Le secteur agricole continuerait de peser sur la performance globale de l'économie. Au troisième trimestre 2024, la valeur ajoutée agricole se serait contractée de 4,1%, entraînant une chute notable de la production de viande de volaille et de viande rouge. Les perspectives pour le quatrième trimestre demeureraient peu encourageantes, avec une baisse attendue des productions végétales et animales, attribuable aux conditions climatiques défavorables et aux pressions sur les coûts de production.
Après plusieurs trimestres de stabilisation, l'inflation aurait légèrement repris au troisième trimestre 2024, atteignant 1,2% contre 0,8% le trimestre précédent. La hausse des prix alimentaires, notamment des viandes, aurait été le principal facteur de ce regain inflationniste, amplifié par les difficultés de production et les tensions sur l'offre. Une accalmie partielle serait envisagée pour le quatrième trimestre, soutenue par la stabilisation des prix non alimentaires, bien que les pressions sur les denrées de base persistent.
Les investissements auraient continué de soutenir l'activité au troisième trimestre 2024, avec une hausse de 9,6%, stimulée par les dépenses en équipements industriels et un recours accru au financement bancaire. Cependant, les entreprises feraient preuve de prudence au quatrième trimestre, face à des perspectives internationales incertaines, ce qui pourrait freiner légèrement les dépenses d'investissement.

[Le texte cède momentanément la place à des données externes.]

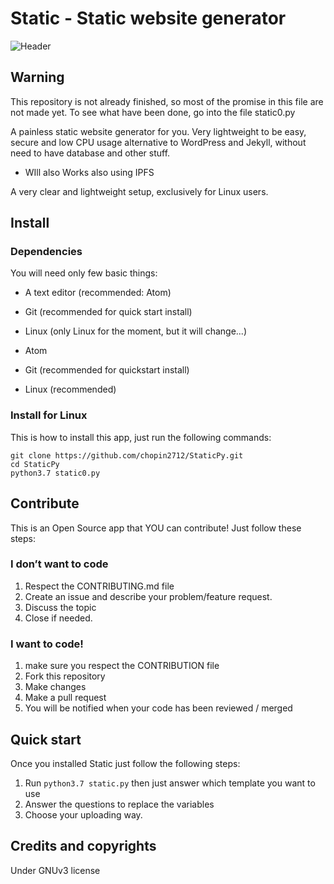 # Static - Static website generator

![Header](http://image-missing.org/image.png)

## Warning
This repository is not already finished, so most of the promise in this file are not made yet. To see what have been done, go into the file static0.py


A painless static website generator for you. Very lightweight to be easy, secure and low CPU usage alternative to WordPress and Jekyll, without need to have database and other stuff.

* WIll also Works also using IPFS

A very clear and lightweight setup, exclusively for Linux users.

## Install
### Dependencies
You will need only few basic things:


* A text editor (recommended: Atom)
* Git (recommended for quick start install)
* Linux (only Linux for the moment, but it will change...)

* Atom
* Git (recommended for quickstart install)
* Linux (recommended)


### Install for Linux
This is how to install this app, just run the following commands:
```
git clone https://github.com/chopin2712/StaticPy.git
cd StaticPy
python3.7 static0.py
```

## Contribute
This is an Open Source app that YOU can contribute! Just follow these steps:

### I don’t want to code

1. Respect the CONTRIBUTING.md file
2. Create an issue and describe your problem/feature request.
3. Discuss the topic
4. Close if needed.

### I want to code!

1. make sure you respect the CONTRIBUTION file
2. Fork this repository
3. Make changes
4. Make a pull request
5. You will be notified when your code has been reviewed / merged

## Quick start

Once you installed Static just follow the following steps:
1. Run `python3.7 static.py` then just answer which template you want to use
2. Answer the questions to replace the variables
3. Choose your uploading way.

## Credits and copyrights
Under GNUv3 license
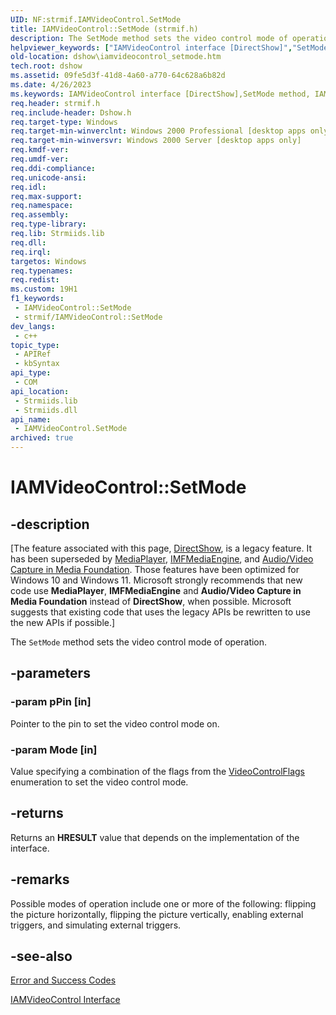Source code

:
 ```yaml
---
UID: NF:strmif.IAMVideoControl.SetMode
title: IAMVideoControl::SetMode (strmif.h)
description: The SetMode method sets the video control mode of operation.
helpviewer_keywords: ["IAMVideoControl interface [DirectShow]","SetMode method","IAMVideoControl.SetMode","IAMVideoControl::SetMode","IAMVideoControlSetMode","SetMode","SetMode method [DirectShow]","SetMode method [DirectShow]","IAMVideoControl interface","dshow.iamvideocontrol_setmode","strmif/IAMVideoControl::SetMode"]
old-location: dshow\iamvideocontrol_setmode.htm
tech.root: dshow
ms.assetid: 09fe5d3f-41d8-4a60-a770-64c628a6b82d
ms.date: 4/26/2023
ms.keywords: IAMVideoControl interface [DirectShow],SetMode method, IAMVideoControl.SetMode, IAMVideoControl::SetMode, IAMVideoControlSetMode, SetMode, SetMode method [DirectShow], SetMode method [DirectShow],IAMVideoControl interface, dshow.iamvideocontrol_setmode, strmif/IAMVideoControl::SetMode
req.header: strmif.h
req.include-header: Dshow.h
req.target-type: Windows
req.target-min-winverclnt: Windows 2000 Professional [desktop apps only]
req.target-min-winversvr: Windows 2000 Server [desktop apps only]
req.kmdf-ver: 
req.umdf-ver: 
req.ddi-compliance: 
req.unicode-ansi: 
req.idl: 
req.max-support: 
req.namespace: 
req.assembly: 
req.type-library: 
req.lib: Strmiids.lib
req.dll: 
req.irql: 
targetos: Windows
req.typenames: 
req.redist: 
ms.custom: 19H1
f1_keywords:
 - IAMVideoControl::SetMode
 - strmif/IAMVideoControl::SetMode
dev_langs:
 - c++
topic_type:
 - APIRef
 - kbSyntax
api_type:
 - COM
api_location:
 - Strmiids.lib
 - Strmiids.dll
api_name:
 - IAMVideoControl.SetMode
archived: true
---
```


# IAMVideoControl::SetMode


## -description

\[The feature associated with this page, [DirectShow](/windows/win32/directshow/directshow), is a legacy feature. It has been superseded by [MediaPlayer](/uwp/api/Windows.Media.Playback.MediaPlayer), [IMFMediaEngine](/windows/win32/api/mfmediaengine/nn-mfmediaengine-imfmediaengine), and [Audio/Video Capture in Media Foundation](/windows/win32/medfound/audio-video-capture-in-media-foundation). Those features have been optimized for Windows 10 and Windows 11. Microsoft strongly recommends that new code use **MediaPlayer**, **IMFMediaEngine** and **Audio/Video Capture in Media Foundation** instead of **DirectShow**, when possible. Microsoft suggests that existing code that uses the legacy APIs be rewritten to use the new APIs if possible.\]

The <code>SetMode</code> method sets the video control mode of operation.

## -parameters

### -param pPin [in]

Pointer to the pin to set the video control mode on.

### -param Mode [in]

Value specifying a combination of the flags from the [VideoControlFlags](/windows/desktop/api/strmif/ne-strmif-videocontrolflags) enumeration to set the video control mode.

## -returns

Returns an <b>HRESULT</b> value that depends on the implementation of the interface.

## -remarks

Possible modes of operation include one or more of the following: flipping the picture horizontally, flipping the picture vertically, enabling external triggers, and simulating external triggers.

## -see-also

<a href="/windows/desktop/DirectShow/error-and-success-codes">Error and Success Codes</a>



<a href="/windows/desktop/api/strmif/nn-strmif-iamvideocontrol">IAMVideoControl Interface</a>
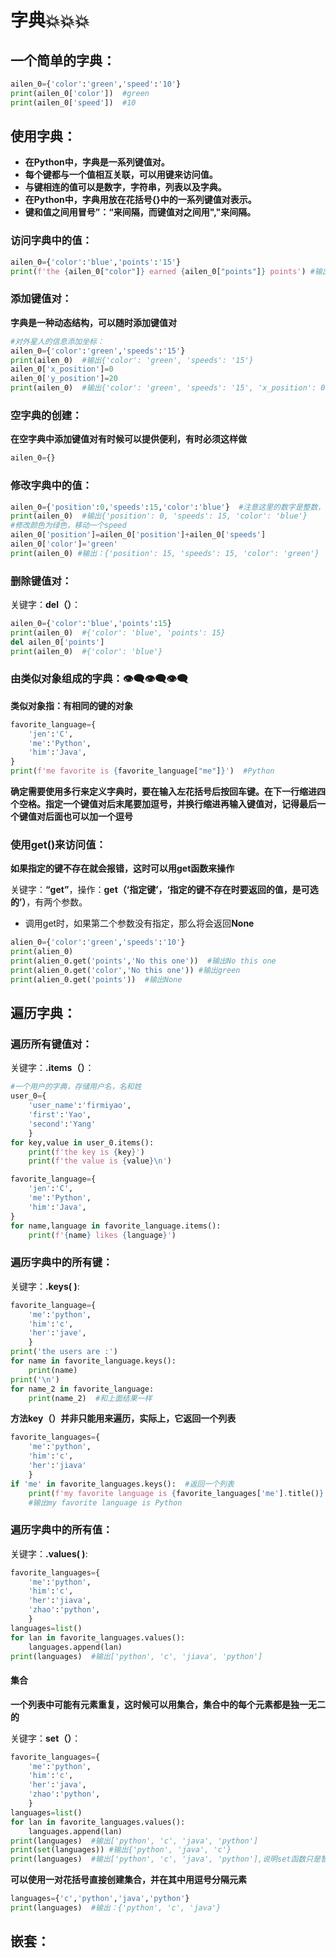 # 字典💥💥💥

## 一个简单的字典：

```python
ailen_0={'color':'green','speed':'10'}
print(ailen_0['color'])  #green
print(ailen_0['speed'])  #10
```

## 使用字典：

+ **在Python中，字典是一系列键值对。**
+ **每个键都与一个值相互关联，可以用键来访问值。**
+ **与键相连的值可以是数字，字符串，列表以及字典。**
+ **在Python中，字典用放在花括号{}中的一系列键值对表示。**
+ **键和值之间用冒号”：“来间隔，而键值对之间用","来间隔。**

### 访问字典中的值：

```python
ailen_0={'color':'blue','points':'15'}
print(f'the {ailen_0["color"]} earned {ailen_0["points"]} points') #输出：the blue earned 15 points
```



### 添加键值对：

**字典是一种动态结构，可以随时添加键值对**

```python
#对外星人的信息添加坐标：
ailen_0={'color':'green','speeds':'15'}
print(ailen_0)  #输出{'color': 'green', 'speeds': '15'}
ailen_0['x_position']=0
ailen_0['y_position']=20
print(ailen_0)  #输出{'color': 'green', 'speeds': '15', 'x_position': 0, 'y_position': 20}
```



### 空字典的创建：

**在空字典中添加键值对有时候可以提供便利，有时必须这样做**

```python
ailen_0={}
```



### 修改字典中的值：

```python
ailen_0={'position':0,'speeds':15,'color':'blue'}  #注意这里的数字是整数，不加引号
print(ailen_0)  #输出{'position': 0, 'speeds': 15, 'color': 'blue'}
#修改颜色为绿色，移动一个speed
ailen_0['position']=ailen_0['position']+ailen_0['speeds']
ailen_0['color']='green'
print(ailen_0) #输出：{'position': 15, 'speeds': 15, 'color': 'green'}
```

 

### 删除键值对：

关键字：**del（）**：

```python
ailen_0={'color':'blue','points':15}
print(ailen_0)  #{'color': 'blue', 'points': 15}
del ailen_0['points']
print(ailen_0)  #{'color': 'blue'}
```



### 由类似对象组成的字典：👁‍🗨👁‍🗨👁‍🗨

**类似对象指：有相同的键的对象**

```python
favorite_language={
    'jen':'C',
    'me':'Python',
    'him':'Java',
}
print(f'me favorite is {favorite_language["me"]}')  #Python
```

**确定需要使用多行来定义字典时，要在输入左花括号后按回车键。在下一行缩进四个空格。指定一个键值对后末尾要加逗号，并换行缩进再输入键值对，记得最后一个键值对后面也可以加一个逗号**



### 使用get()来访问值：

**如果指定的键不存在就会报错，这时可以用get函数来操作**

关键字：**“get”**，操作：**get（‘指定键’，‘指定的键不存在时要返回的值，是可选的’）**，有两个参数。

+ 调用get时，如果第二个参数没有指定，那么将会返回**None**

```python
alien_0={'color':'green','speeds':'10'}
print(alien_0)
print(alien_0.get('points','No this one'))  #输出No this one
print(alien_0.get('color','No this one')) #输出green
print(alien_0.get('points'))  #输出None
```

## 遍历字典：

### 遍历所有键值对：

关键字：**.items（）**：

```python
#一个用户的字典，存储用户名，名和姓
user_0={
    'user_name':'firmiyao',
    'first':'Yao',
    'second':'Yang'
    }
for key,value in user_0.items():
    print(f'the key is {key}')
    print(f'the value is {value}\n')
```



```python
favorite_language={
    'jen':'C',
    'me':'Python',
    'him':'Java',
}
for name,language in favorite_language.items():
    print(f'{name} likes {language}')
```

### 遍历字典中的所有键：

关键字：**.keys( )**:

```python
favorite_language={
    'me':'python',
    'him':'c',
    'her':'jave',
	}
print('the users are :')
for name in favorite_language.keys():
    print(name)
print('\n')
for name_2 in favorite_language:
    print(name_2)  #和上面结果一样
```



**方法key（）并非只能用来遍历，实际上，它返回一个列表**

```python
favorite_languages={
    'me':'python',
    'him':'c',
    'her':'jiava'
	}
if 'me' in favorite_languages.keys():  #返回一个列表
    print(f'my favorite language is {favorite_languages['me'].title()}')  
    #输出my favorite language is Python
```



### 遍历字典中的所有值：

关键字：**.values( )**:

```python
favorite_languages={
    'me':'python',
    'him':'c',
    'her':'jiava',
    'zhao':'python',
	}
languages=list()
for lan in favorite_languages.values():
    languages.append(lan)
print(languages)  #输出['python', 'c', 'jiava', 'python']
```



#### 集合

**一个列表中可能有元素重复，这时候可以用集合，集合中的每个元素都是独一无二的**

关键字：**set（）**：

```python
favorite_languages={
    'me':'python',
    'him':'c',
    'her':'java',
    'zhao':'python',
	}
languages=list()
for lan in favorite_languages.values():
    languages.append(lan)
print(languages)  #输出['python', 'c', 'java', 'python']
print(set(languages)) #输出{'python', 'java', 'c'}
print(languages)  #输出['python', 'c', 'java', 'python'],说明set函数只是暂时的
```

**可以使用一对花括号直接创建集合，并在其中用逗号分隔元素**

```python
languages={'c','python','java','python'}
print(languages)  #输出：{'python', 'c', 'java'}
```



## 嵌套：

Perspectives économiques pour le quatrième trimestre 2024
La croissance marocaine ralentirait à 2,5% au quatrième trimestre, mais les principaux moteurs internes, tels que la consommation des ménages et les investissements publics, continueraient de soutenir la dynamique économique. Néanmoins, les défis persistants dans le secteur agricole et les ajustements dans les branches industrielles pourraient freiner l'élan de la reprise. Les incertitudes liées aux échanges internationaux et aux politiques monétaires mondiales risqueraient également d'affecter les perspectives de croissance.
Il convient de noter que ces analyses et chiffres sont des estimations issues des enquêtes menées par le département de la conjoncture économique du HCP. Les chiffres définitifs, à caractère comptable, proviennent quant à eux du département de la comptabilité nationale. Toutefois, ces estimations sont souvent précises et proches de la réalité. Notons également que l'usage du conditionnel ici traduit le doute puisqu'il ne s'agit pas de calcul, de situation comptable, ou d'un aperçu définitif, mais d'estimations sur la base d'une enquête.